For Nimoy and her entire family, Leonard was the rock – stoic but emotional when need be – like the character he played so well.

“He had his serious moments, but he had his emotional, loving, you know, softer part,” she said.

And he used those traits when he revealed to his family that he had chronic obstructive pulmonary disease, a lung disease that would eventually take his life.

Experts say smoking is the No. 1 cause of COPD.

Nimoy says when her dad announced he had COPD, it wasn’t easy but he made it his mission to raise awareness.

He did so, she recalls, by going on television and using social media. He even tweeted: “I quit smoking 30 yrs ago. Not soon enough.”

“It takes a very big person to get out there and tell the world ‘I’m human,’ ” she said.

It was then Nimoy and her husband told Leonard they wanted to make a documentary about COPD to carry on his message after watching how it affected him. It will be called “COPD: The Logical Way To Improve Lung Function And Breathe Better.” Click here for more information.

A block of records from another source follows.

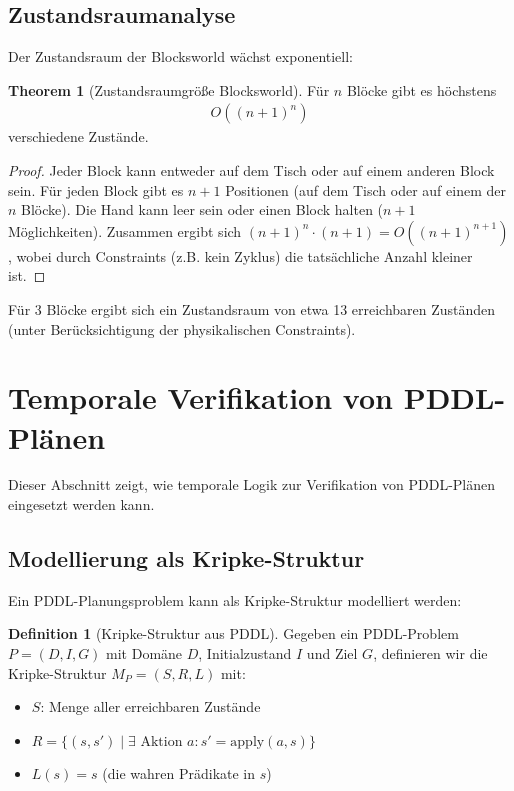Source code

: ﻿\documentclass[a4paper,12pt]{article}
\theoremstyle{definition}
\newtheorem{definition}{Definition}[section]
\newtheorem{theorem}{Theorem}[section]
\begin{document}
\subsection{Zustandsraumanalyse}

Der Zustandsraum der Blocksworld wächst exponentiell:

\begin{theorem}[Zustandsraumgröße Blocksworld]
	Für $n$ Blöcke gibt es höchstens
	\begin{align}
	O((n+1)^n)
	\end{align}
	verschiedene Zustände.
\end{theorem}

\begin{proof}
	Jeder Block kann entweder auf dem Tisch oder auf einem anderen Block sein. Für jeden Block gibt es $n+1$ Positionen (auf dem Tisch oder auf einem der $n$ Blöcke). Die Hand kann leer sein oder einen Block halten ($n+1$ Möglichkeiten). Zusammen ergibt sich $(n+1)^n \cdot (n+1) = O((n+1)^{n+1})$, wobei durch Constraints (z.B. kein Zyklus) die tatsächliche Anzahl kleiner ist.
\end{proof}

Für 3 Blöcke ergibt sich ein Zustandsraum von etwa 13 erreichbaren Zuständen (unter Berücksichtigung der physikalischen Constraints).

\section{Temporale Verifikation von PDDL-Plänen}

Dieser Abschnitt zeigt, wie temporale Logik zur Verifikation von PDDL-Plänen eingesetzt werden kann.

\subsection{Modellierung als Kripke-Struktur}

Ein PDDL-Planungsproblem kann als Kripke-Struktur modelliert werden:

\begin{definition}[Kripke-Struktur aus PDDL]
	Gegeben ein PDDL-Problem $P = (D, I, G)$ mit Domäne $D$, Initialzustand $I$ und Ziel $G$, definieren wir die Kripke-Struktur $M_P = (S, R, L)$ mit:
	\begin{itemize}
		\item[-] $S$: Menge aller erreichbaren Zustände
		\item[-] $R = \{(s, s') \mid \exists \text{ Aktion } a: s' = \text{apply}(a, s)\}$
		\item[-] $L(s) = s$ (die wahren Prädikate in $s$)
	\end{itemize}
\end{definition}
\end{document}

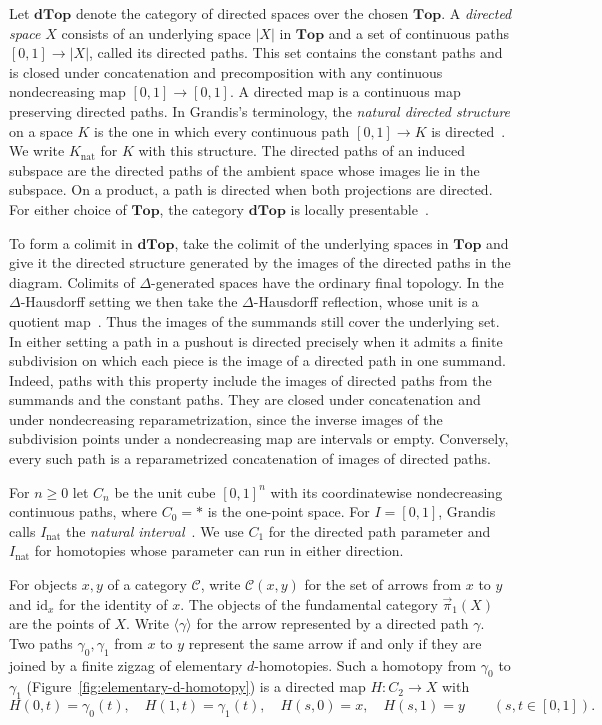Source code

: \documentclass[12pt,a4paper]{amsart}
\theoremstyle{definition}
\renewcommand{\geq}{\geqslant}
\renewcommand{\vec}{\overrightarrow}
\newcommand{\D}{\mathbf{dTop}}
\newcommand{\rev}[1]{#1_{\mathrm{nat}}}
\newcommand{\Iv}{\rev{I}}
\newcommand{\cube}[1]{C_{#1}}
\newcommand{\abs}[1]{\lvert#1\rvert}
\newcommand{\PiC}{\vec{\pi}_1}
\newcommand{\clp}[1]{\langle #1\rangle}
\begin{document}
Let $\D$ denote the category of directed spaces over the chosen $\mathbf{Top}$. A \textit{directed space} $X$ consists of an underlying space $\abs X$ in $\mathbf{Top}$ and a set of continuous paths $[0,1]\to\abs X$, called its directed paths. This set contains the constant paths and is closed under concatenation and precomposition with any continuous nondecreasing map $[0,1]\to[0,1]$. A directed map is a continuous map preserving directed paths. In Grandis's terminology, the \emph{natural directed structure} on a space $K$ is the one in which every continuous path $[0,1]\to K$ is directed~\cite[Section~1.1, pp.~284--285]{mg}. We write $\rev K$ for $K$ with this structure. The directed paths of an induced subspace are the directed paths of the ambient space whose images lie in the subspace. On a product, a path is directed when both projections are directed. For either choice of $\mathbf{Top}$, the category $\D$ is locally presentable~\cite[p.~21, after Definition~3.5]{GlobularNaturalSystem}.

To form a colimit in $\D$, take the colimit of the underlying spaces in $\mathbf{Top}$ and give it the directed structure generated by the images of the directed paths in the diagram. Colimits of $\Delta$-generated spaces have the ordinary final topology. In the $\Delta$-Hausdorff setting we then take the $\Delta$-Hausdorff reflection, whose unit is a quotient map~\cite[Proposition~B.7 and its proof]{leftproperflow}. Thus the images of the summands still cover the underlying set. In either setting a path in a pushout is directed precisely when it admits a finite subdivision on which each piece is the image of a directed path in one summand. Indeed, paths with this property include the images of directed paths from the summands and the constant paths. They are closed under concatenation and under nondecreasing reparametrization, since the inverse images of the subdivision points under a nondecreasing map are intervals or empty. Conversely, every such path is a reparametrized concatenation of images of directed paths.

For $n\geq0$ let $\cube n$ be the unit cube $[0,1]^n$ with its coordinatewise nondecreasing continuous paths, where $\cube 0=*$ is the one-point space. For $I=[0,1]$, Grandis calls $\Iv$ the \emph{natural interval}~\cite[Section~1.2]{mg}. We use $\cube 1$ for the directed path parameter and $\Iv$ for homotopies whose parameter can run in either direction.

For objects $x,y$ of a category $\mathcal C$, write $\mathcal C(x,y)$ for the set of arrows from $x$ to $y$ and $\mathrm{id}_x$ for the identity of $x$. The objects of the fundamental category $\PiC(X)$ are the points of $X$. Write $\clp{\gamma}$ for the arrow represented by a directed path $\gamma$. Two paths $\gamma_0,\gamma_1$ from $x$ to $y$ represent the same arrow if and only if they are joined by a finite zigzag of elementary $d$-homotopies. Such a homotopy from $\gamma_0$ to $\gamma_1$ (Figure~\ref{fig:elementary-d-homotopy}) is a directed map $H\colon\cube 2\to X$ with
\[
 H(0,t)=\gamma_0(t),\quad H(1,t)=\gamma_1(t),\quad H(s,0)=x,\quad H(s,1)=y \qquad (s,t\in[0,1]).
\]
\end{document}
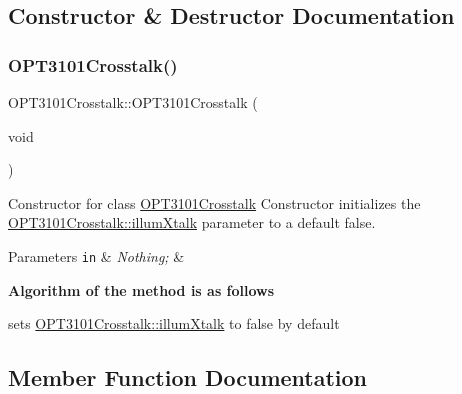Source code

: \subsection{Constructor \& Destructor Documentation}
\mbox{\label{class_o_p_t3101_crosstalk_ad983772d96c500ea16d5aa01dd03ce6d}} 
\subsubsection{\texorpdfstring{O\+P\+T3101\+Crosstalk()}{OPT3101Crosstalk()}}
{\footnotesize\ttfamily O\+P\+T3101\+Crosstalk\+::\+O\+P\+T3101\+Crosstalk (\begin{DoxyParamCaption}\item[{void}]{ }\end{DoxyParamCaption})}



Constructor for class \mbox{\hyperlink{class_o_p_t3101_crosstalk}{O\+P\+T3101\+Crosstalk}} Constructor initializes the \mbox{\hyperlink{class_o_p_t3101_crosstalk_ac34c766af7381d501b1716fd8a0076db}{O\+P\+T3101\+Crosstalk\+::illum\+Xtalk}} parameter to a default false. 


\begin{DoxyParams}[1]{Parameters}
\mbox{\tt in}  & {\em Nothing;} & \\
\hline
\end{DoxyParams}
{\bfseries Algorithm of the method is as follows}


\begin{DoxyItemize}
\item sets \mbox{\hyperlink{class_o_p_t3101_crosstalk_ac34c766af7381d501b1716fd8a0076db}{O\+P\+T3101\+Crosstalk\+::illum\+Xtalk}} to false by default 
\end{DoxyItemize}

\subsection{Member Function Documentation}
\mbox{\label{class_o_p_t3101_crosstalk_a6646bcfb7cc1de3a3952ff7368f168ba}}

“He couldn’t walk long distances. As it progressed, he needed oxygen. It becomes debilitating,” she said.

The film will be completed this year and will pay tribute to him by exploring those who live with COPD, treatments available, and offering support to those who need it the most,” she said.

“There’s over 14 million people throughout the country that have it, and there’s another 12-13 million that actually have it but they’re unaware that they have it,” said David Knight, Julie’s husband and the co-producer of the film.

This was his final mission, which Nimoy says she will carry on.

“If I can help one person, that would be great,” she said.

She says she’s happy she didn’t take the moments she had with her dad for granted.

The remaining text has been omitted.